INSTRUCTIONS TO FOLLOW – The lines to retype are the one with "-- The threads" and all that follow it to the end of the entries below; copy them exactly and nothing else.

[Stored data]
————

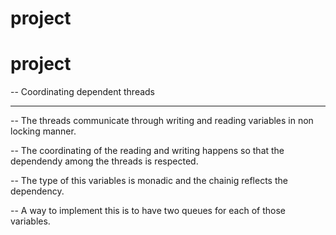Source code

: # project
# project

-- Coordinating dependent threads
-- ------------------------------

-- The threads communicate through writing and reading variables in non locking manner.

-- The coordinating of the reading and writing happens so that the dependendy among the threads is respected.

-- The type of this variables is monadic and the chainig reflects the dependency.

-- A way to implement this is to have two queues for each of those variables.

————

SOLUTION FOR THIS TASK –
-- The threads communicate through writing and reading variables in non locking manner.

-- The coordinating of the reading and writing happens so that the dependendy among the threads is respected.

-- The type of this variables is monadic and the chainig reflects the dependency.

-- A way to implement this is to have two queues for each of those variables.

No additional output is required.